Nigeria ranks nearly on par with Germany in societal readiness to accept women in leadership roles, according to the 2025–2026 Reykjavík Index for Leadership, scoring 59 compared to Germany's 60. The index, which assesses perceptions of gender equality across 23 sectors in 23 countries, reveals that 90% of Nigerians believe women can lead companies and 77% support a female president. The data shows a narrowing gender perception gap, dropping from 8 points in 2024 to 5 points in 2025, driven by shifting attitudes among men. Family and upbringing are cited as the primary influence on these views, shaping 30% of perceptions, ahead of formal education at 18%. Despite this progress, institutional representation lags significantly—women hold only 4.2% of seats in Nigeria's House of Parliament, far below the Sub-Saharan African average of 27%. While public sentiment aligns with advanced economies, political and structural inclusion has not followed.

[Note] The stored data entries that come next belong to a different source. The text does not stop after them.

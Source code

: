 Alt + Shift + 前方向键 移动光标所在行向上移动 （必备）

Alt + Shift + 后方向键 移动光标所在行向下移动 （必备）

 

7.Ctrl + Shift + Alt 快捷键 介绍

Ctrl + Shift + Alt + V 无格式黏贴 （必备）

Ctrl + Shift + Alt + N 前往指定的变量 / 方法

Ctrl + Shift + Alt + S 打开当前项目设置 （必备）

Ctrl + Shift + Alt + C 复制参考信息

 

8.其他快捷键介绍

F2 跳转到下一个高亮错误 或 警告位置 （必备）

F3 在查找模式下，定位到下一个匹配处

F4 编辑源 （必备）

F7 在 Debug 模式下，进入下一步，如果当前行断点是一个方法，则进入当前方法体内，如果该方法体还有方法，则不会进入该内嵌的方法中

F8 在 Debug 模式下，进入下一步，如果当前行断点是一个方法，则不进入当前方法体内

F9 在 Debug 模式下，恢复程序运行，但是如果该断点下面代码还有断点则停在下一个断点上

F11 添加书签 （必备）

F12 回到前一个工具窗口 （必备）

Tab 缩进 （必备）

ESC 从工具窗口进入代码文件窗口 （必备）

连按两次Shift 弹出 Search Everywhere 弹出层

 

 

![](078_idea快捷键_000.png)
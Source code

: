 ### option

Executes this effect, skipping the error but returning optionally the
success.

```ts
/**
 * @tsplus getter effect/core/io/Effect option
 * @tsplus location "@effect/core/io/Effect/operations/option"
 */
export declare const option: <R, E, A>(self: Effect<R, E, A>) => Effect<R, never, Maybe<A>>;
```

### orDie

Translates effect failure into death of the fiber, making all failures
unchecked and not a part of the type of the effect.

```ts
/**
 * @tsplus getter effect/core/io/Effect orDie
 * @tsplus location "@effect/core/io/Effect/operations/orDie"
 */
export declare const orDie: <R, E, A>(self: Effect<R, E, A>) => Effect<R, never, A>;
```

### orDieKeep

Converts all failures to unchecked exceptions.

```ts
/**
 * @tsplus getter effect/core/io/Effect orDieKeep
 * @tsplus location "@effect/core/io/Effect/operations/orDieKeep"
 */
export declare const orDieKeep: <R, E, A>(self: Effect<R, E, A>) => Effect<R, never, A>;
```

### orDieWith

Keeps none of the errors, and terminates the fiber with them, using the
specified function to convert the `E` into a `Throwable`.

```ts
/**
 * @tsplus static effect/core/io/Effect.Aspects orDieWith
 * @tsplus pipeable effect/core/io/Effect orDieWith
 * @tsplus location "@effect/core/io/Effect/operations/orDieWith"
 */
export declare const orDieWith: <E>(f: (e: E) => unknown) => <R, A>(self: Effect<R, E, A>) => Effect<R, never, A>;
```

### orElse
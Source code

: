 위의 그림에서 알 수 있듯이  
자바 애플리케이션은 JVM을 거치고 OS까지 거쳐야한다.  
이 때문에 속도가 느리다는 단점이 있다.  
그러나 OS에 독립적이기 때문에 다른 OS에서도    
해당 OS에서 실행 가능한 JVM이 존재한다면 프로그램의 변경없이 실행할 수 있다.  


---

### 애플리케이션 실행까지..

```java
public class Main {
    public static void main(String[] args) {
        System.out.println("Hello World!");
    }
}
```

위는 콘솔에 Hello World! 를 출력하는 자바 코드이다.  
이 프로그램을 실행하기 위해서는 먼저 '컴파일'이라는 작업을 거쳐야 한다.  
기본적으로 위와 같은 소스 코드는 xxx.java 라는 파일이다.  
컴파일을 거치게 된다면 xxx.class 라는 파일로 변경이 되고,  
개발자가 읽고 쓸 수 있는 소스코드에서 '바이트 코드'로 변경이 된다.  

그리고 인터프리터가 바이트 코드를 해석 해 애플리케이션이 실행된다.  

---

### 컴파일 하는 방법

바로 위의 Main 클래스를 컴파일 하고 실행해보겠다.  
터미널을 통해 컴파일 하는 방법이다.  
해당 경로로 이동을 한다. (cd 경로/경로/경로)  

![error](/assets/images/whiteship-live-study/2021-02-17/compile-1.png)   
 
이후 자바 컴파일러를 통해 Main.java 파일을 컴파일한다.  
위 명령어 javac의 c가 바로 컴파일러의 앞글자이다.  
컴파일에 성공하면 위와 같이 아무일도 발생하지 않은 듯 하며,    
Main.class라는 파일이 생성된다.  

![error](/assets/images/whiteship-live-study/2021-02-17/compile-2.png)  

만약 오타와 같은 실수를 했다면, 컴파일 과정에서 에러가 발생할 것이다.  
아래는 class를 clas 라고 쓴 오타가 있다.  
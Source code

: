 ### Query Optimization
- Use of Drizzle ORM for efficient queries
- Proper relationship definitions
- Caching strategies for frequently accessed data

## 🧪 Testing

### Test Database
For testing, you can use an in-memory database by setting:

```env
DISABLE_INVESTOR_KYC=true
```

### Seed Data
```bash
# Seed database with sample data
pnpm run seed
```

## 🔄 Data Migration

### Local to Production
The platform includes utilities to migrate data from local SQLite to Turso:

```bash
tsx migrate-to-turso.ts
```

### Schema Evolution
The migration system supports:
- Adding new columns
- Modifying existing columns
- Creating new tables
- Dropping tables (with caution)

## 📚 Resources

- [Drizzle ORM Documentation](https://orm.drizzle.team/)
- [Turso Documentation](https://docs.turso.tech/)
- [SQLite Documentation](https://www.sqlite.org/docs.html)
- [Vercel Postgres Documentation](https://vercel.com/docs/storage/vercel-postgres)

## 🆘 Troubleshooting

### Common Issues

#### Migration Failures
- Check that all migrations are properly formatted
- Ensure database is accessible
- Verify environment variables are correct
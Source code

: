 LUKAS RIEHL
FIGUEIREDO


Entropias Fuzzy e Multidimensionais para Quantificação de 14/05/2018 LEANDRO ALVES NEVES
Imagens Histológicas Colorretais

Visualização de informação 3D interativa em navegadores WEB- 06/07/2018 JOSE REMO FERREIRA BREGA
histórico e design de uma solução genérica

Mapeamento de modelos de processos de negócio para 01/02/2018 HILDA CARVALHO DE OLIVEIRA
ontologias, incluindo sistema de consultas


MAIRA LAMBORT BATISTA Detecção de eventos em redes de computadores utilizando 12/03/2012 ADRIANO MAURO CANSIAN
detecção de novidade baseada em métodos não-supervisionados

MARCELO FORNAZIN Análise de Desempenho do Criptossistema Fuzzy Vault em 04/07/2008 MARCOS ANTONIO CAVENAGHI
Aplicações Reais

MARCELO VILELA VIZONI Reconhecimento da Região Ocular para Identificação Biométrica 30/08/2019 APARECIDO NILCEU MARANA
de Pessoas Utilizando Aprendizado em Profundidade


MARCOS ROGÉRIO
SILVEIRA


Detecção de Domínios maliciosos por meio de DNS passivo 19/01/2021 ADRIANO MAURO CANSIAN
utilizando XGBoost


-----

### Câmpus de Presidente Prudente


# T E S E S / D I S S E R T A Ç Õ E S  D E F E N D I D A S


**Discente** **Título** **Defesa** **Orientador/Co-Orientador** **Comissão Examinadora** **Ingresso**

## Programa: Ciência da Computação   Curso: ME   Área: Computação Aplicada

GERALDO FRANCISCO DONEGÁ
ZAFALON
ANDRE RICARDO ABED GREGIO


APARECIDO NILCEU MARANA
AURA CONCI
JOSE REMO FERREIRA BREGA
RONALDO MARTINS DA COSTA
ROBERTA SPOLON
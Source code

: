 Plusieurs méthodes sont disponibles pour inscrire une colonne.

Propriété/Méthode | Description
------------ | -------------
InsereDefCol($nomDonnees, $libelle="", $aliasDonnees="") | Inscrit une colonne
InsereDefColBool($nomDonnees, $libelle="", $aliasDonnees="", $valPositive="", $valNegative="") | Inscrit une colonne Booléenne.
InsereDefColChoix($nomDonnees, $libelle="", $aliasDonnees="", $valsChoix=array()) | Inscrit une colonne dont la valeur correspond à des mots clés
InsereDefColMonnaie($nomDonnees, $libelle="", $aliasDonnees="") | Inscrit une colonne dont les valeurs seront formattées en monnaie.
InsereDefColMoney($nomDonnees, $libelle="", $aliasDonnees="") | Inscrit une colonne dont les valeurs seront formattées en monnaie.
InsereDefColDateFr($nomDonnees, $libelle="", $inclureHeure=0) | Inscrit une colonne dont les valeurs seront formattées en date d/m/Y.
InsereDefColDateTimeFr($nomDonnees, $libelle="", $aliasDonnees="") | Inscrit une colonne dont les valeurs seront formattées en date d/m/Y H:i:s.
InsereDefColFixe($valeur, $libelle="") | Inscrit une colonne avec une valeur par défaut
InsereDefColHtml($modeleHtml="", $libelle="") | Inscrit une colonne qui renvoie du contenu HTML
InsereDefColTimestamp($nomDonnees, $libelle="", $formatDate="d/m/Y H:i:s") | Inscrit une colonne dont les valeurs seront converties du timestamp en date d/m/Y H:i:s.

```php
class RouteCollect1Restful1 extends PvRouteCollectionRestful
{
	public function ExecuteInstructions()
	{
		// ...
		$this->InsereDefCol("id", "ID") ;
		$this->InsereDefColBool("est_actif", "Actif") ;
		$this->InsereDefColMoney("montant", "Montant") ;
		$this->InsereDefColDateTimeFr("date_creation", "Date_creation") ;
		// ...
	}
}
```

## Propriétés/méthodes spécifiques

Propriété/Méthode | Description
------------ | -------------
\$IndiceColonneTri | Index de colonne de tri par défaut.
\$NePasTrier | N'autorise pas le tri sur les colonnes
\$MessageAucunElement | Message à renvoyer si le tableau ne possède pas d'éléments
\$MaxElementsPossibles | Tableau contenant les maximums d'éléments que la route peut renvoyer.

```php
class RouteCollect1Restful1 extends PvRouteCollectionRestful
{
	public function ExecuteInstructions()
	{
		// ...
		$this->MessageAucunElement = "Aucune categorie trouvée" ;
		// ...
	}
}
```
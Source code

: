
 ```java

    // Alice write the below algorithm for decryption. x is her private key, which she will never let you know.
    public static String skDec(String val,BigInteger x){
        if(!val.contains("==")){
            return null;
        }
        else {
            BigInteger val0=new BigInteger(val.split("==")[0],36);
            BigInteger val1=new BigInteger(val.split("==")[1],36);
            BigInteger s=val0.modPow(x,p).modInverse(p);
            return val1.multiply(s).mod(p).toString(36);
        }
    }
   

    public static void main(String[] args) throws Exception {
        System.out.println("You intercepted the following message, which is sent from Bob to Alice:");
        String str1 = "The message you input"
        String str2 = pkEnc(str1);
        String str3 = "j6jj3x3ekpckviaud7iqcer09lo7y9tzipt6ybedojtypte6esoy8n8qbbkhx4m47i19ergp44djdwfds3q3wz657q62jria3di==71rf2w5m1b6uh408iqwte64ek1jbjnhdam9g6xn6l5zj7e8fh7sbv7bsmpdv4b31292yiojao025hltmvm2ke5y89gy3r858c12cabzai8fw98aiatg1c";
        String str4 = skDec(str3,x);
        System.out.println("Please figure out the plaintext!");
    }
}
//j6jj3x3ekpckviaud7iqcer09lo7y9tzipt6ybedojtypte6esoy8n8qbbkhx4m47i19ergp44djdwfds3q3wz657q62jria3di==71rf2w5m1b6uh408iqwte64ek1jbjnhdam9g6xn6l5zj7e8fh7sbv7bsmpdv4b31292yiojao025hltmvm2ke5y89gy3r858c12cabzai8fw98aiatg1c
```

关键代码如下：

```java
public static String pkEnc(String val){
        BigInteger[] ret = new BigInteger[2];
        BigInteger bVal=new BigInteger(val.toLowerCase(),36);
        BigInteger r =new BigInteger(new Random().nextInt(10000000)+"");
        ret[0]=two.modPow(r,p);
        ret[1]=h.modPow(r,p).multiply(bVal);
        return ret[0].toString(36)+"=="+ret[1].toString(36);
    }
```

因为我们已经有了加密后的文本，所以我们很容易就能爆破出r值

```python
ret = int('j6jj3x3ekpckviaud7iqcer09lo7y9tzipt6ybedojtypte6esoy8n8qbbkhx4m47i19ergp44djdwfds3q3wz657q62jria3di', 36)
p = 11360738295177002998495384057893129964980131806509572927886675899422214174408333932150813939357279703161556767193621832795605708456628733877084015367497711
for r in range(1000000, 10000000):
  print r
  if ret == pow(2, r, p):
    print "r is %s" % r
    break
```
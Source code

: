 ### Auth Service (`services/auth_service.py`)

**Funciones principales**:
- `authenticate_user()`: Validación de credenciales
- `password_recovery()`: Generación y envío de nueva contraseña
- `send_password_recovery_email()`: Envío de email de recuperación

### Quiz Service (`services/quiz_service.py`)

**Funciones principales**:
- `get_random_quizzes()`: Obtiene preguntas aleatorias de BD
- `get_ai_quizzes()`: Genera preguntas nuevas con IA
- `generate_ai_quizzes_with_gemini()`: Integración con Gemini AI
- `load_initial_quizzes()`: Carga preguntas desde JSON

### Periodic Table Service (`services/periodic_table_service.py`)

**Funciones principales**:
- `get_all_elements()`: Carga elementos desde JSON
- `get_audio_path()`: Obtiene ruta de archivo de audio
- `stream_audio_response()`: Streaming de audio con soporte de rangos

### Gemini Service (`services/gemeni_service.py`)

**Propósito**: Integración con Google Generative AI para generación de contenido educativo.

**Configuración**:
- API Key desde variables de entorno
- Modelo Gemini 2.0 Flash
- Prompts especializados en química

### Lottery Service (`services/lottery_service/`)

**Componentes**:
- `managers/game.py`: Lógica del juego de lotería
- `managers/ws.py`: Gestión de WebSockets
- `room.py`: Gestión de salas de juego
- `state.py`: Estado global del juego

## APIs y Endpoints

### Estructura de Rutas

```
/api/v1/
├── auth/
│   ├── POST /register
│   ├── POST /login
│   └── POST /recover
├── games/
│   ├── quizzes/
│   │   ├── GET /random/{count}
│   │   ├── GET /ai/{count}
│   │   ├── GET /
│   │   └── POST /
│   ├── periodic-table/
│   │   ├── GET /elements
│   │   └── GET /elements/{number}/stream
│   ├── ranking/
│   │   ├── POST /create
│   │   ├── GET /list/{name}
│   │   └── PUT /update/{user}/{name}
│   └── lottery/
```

The banking and finance sector leads in perception, scoring 73 on the index, supported by the presence of nine female bank CEOs and an increase in female board representation from 21% in 2020 to 31.1% in 2024. In contrast, engineering scores 46 and childcare 33, highlighting entrenched gender biases in certain fields. The low score in childcare reflects its perception as informal, domestic work rather than a professional economic sector. Nigeria could gain an estimated $111 billion annually and create 17 million jobs by 2030 through formal investment in childcare infrastructure, mirroring policies in higher-scoring G7 nations like Canada and France, both with index scores of 71. The federal government is urged to adopt proven private-sector models to expand female representation in regulated industries.
When Nigeria scores 59 on the Reykjavík Index and Germany 60, it exposes a paradox: the country's people are ready for women leaders, but its institutions are not. The fact that banking has achieved a 73 score with 31.1% female board representation proves bias can be dismantled with intent—yet Parliament remains stuck at 4.2%. This isn't a lack of will among citizens; it's a power retention strategy by political elites who ignore public consensus. Until quotas, transparency, and accountability are enforced, Nigeria's gender progress will remain confined to surveys, not seats of power.